> [Assigned task]
Retype every entry in its entirety, without alteration.

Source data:
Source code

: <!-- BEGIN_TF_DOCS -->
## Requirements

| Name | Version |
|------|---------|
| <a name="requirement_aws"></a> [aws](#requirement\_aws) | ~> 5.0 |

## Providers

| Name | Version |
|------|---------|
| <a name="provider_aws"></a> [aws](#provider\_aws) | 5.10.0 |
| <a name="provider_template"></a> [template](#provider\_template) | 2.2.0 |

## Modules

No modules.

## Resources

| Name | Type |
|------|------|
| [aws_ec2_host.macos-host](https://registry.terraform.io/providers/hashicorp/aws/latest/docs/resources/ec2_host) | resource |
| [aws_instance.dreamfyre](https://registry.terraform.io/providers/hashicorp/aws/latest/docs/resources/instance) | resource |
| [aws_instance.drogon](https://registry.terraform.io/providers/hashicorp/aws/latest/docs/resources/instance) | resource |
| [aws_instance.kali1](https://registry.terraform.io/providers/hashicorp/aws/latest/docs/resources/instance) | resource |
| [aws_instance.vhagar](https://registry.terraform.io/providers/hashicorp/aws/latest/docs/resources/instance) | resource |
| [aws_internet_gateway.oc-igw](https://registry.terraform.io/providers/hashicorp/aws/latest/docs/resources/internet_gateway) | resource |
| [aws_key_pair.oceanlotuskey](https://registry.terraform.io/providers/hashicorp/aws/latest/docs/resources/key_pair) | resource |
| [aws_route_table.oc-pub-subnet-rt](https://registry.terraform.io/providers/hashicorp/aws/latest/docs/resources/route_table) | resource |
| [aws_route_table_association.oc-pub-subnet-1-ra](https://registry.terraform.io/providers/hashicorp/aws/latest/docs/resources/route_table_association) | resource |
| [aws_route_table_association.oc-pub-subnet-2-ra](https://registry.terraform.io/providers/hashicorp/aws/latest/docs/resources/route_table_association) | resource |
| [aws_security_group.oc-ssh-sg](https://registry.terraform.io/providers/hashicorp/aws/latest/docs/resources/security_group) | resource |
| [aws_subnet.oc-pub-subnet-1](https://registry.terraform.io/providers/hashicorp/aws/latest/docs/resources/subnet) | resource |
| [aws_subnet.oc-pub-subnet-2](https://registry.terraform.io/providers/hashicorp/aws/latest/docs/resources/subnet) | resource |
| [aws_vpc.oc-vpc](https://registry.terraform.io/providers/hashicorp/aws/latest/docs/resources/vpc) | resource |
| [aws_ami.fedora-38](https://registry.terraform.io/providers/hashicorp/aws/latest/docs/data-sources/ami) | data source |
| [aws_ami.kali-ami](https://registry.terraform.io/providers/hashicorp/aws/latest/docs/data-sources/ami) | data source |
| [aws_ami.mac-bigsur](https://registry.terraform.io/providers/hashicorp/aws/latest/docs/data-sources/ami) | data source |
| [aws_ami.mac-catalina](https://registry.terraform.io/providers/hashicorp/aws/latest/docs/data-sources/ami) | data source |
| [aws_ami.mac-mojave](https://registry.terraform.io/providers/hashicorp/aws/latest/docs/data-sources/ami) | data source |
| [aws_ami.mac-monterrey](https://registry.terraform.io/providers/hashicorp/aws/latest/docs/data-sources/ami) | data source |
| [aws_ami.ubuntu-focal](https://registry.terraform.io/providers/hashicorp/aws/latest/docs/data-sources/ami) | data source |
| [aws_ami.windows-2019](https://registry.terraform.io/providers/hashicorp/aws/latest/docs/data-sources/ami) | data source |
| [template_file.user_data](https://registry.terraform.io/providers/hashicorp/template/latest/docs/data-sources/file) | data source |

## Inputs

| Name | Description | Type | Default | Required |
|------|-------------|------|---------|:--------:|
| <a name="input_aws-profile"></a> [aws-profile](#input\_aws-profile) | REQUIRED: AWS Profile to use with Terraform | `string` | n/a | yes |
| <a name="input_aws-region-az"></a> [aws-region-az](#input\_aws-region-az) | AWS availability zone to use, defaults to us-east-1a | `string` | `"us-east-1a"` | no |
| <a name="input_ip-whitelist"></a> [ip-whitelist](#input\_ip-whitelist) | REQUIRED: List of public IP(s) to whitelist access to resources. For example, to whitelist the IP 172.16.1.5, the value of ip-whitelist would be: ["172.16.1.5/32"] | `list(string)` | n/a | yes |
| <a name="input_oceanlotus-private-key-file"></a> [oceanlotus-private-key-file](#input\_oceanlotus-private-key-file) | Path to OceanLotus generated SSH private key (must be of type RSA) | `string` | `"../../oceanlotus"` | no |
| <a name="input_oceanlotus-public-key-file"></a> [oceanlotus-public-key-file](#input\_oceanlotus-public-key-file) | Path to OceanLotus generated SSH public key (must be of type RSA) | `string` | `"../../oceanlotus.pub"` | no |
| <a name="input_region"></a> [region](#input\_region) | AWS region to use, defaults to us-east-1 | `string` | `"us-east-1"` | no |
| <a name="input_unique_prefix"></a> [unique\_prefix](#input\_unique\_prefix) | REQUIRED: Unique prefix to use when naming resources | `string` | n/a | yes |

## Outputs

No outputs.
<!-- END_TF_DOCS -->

> [Task response]
Source code

: <!-- BEGIN_TF_DOCS -->
## Requirements

| Name | Version |
|------|---------|
| <a name="requirement_aws"></a> [aws](#requirement\_aws) | ~> 5.0 |

## Providers

| Name | Version |
|------|---------|
| <a name="provider_aws"></a> [aws](#provider\_aws) | 5.10.0 |
| <a name="provider_template"></a> [template](#provider\_template) | 2.2.0 |

## Modules

No modules.

## Resources

| Name | Type |
|------|------|
| [aws_ec2_host.macos-host](https://registry.terraform.io/providers/hashicorp/aws/latest/docs/resources/ec2_host) | resource |
| [aws_instance.dreamfyre](https://registry.terraform.io/providers/hashicorp/aws/latest/docs/resources/instance) | resource |
| [aws_instance.drogon](https://registry.terraform.io/providers/hashicorp/aws/latest/docs/resources/instance) | resource |
| [aws_instance.kali1](https://registry.terraform.io/providers/hashicorp/aws/latest/docs/resources/instance) | resource |
| [aws_instance.vhagar](https://registry.terraform.io/providers/hashicorp/aws/latest/docs/resources/instance) | resource |
| [aws_internet_gateway.oc-igw](https://registry.terraform.io/providers/hashicorp/aws/latest/docs/resources/internet_gateway) | resource |
| [aws_key_pair.oceanlotuskey](https://registry.terraform.io/providers/hashicorp/aws/latest/docs/resources/key_pair) | resource |
| [aws_route_table.oc-pub-subnet-rt](https://registry.terraform.io/providers/hashicorp/aws/latest/docs/resources/route_table) | resource |
| [aws_route_table_association.oc-pub-subnet-1-ra](https://registry.terraform.io/providers/hashicorp/aws/latest/docs/resources/route_table_association) | resource |
| [aws_route_table_association.oc-pub-subnet-2-ra](https://registry.terraform.io/providers/hashicorp/aws/latest/docs/resources/route_table_association) | resource |
| [aws_security_group.oc-ssh-sg](https://registry.terraform.io/providers/hashicorp/aws/latest/docs/resources/security_group) | resource |
| [aws_subnet.oc-pub-subnet-1](https://registry.terraform.io/providers/hashicorp/aws/latest/docs/resources/subnet) | resource |
| [aws_subnet.oc-pub-subnet-2](https://registry.terraform.io/providers/hashicorp/aws/latest/docs/resources/subnet) | resource |
| [aws_vpc.oc-vpc](https://registry.terraform.io/providers/hashicorp/aws/latest/docs/resources/vpc) | resource |
| [aws_ami.fedora-38](https://registry.terraform.io/providers/hashicorp/aws/latest/docs/data-sources/ami) | data source |
| [aws_ami.kali-ami](https://registry.terraform.io/providers/hashicorp/aws/latest/docs/data-sources/ami) | data source |
| [aws_ami.mac-bigsur](https://registry.terraform.io/providers/hashicorp/aws/latest/docs/data-sources/ami) | data source |
| [aws_ami.mac-catalina](https://registry.terraform.io/providers/hashicorp/aws/latest/docs/data-sources/ami) | data source |
| [aws_ami.mac-mojave](https://registry.terraform.io/providers/hashicorp/aws/latest/docs/data-sources/ami) | data source |
| [aws_ami.mac-monterrey](https://registry.terraform.io/providers/hashicorp/aws/latest/docs/data-sources/ami) | data source |
| [aws_ami.ubuntu-focal](https://registry.terraform.io/providers/hashicorp/aws/latest/docs/data-sources/ami) | data source |
| [aws_ami.windows-2019](https://registry.terraform.io/providers/hashicorp/aws/latest/docs/data-sources/ami) | data source |
| [template_file.user_data](https://registry.terraform.io/providers/hashicorp/template/latest/docs/data-sources/file) | data source |

## Inputs

| Name | Description | Type | Default | Required |
|------|-------------|------|---------|:--------:|
| <a name="input_aws-profile"></a> [aws-profile](#input\_aws-profile) | REQUIRED: AWS Profile to use with Terraform | `string` | n/a | yes |
| <a name="input_aws-region-az"></a> [aws-region-az](#input\_aws-region-az) | AWS availability zone to use, defaults to us-east-1a | `string` | `"us-east-1a"` | no |
| <a name="input_ip-whitelist"></a> [ip-whitelist](#input\_ip-whitelist) | REQUIRED: List of public IP(s) to whitelist access to resources. For example, to whitelist the IP 172.16.1.5, the value of ip-whitelist would be: ["172.16.1.5/32"] | `list(string)` | n/a | yes |
| <a name="input_oceanlotus-private-key-file"></a> [oceanlotus-private-key-file](#input\_oceanlotus-private-key-file) | Path to OceanLotus generated SSH private key (must be of type RSA) | `string` | `"../../oceanlotus"` | no |
| <a name="input_oceanlotus-public-key-file"></a> [oceanlotus-public-key-file](#input\_oceanlotus-public-key-file) | Path to OceanLotus generated SSH public key (must be of type RSA) | `string` | `"../../oceanlotus.pub"` | no |
| <a name="input_region"></a> [region](#input\_region) | AWS region to use, defaults to us-east-1 | `string` | `"us-east-1"` | no |
| <a name="input_unique_prefix"></a> [unique\_prefix](#input\_unique\_prefix) | REQUIRED: Unique prefix to use when naming resources | `string` | n/a | yes |

## Outputs

No outputs.
<!-- END_TF_DOCS -->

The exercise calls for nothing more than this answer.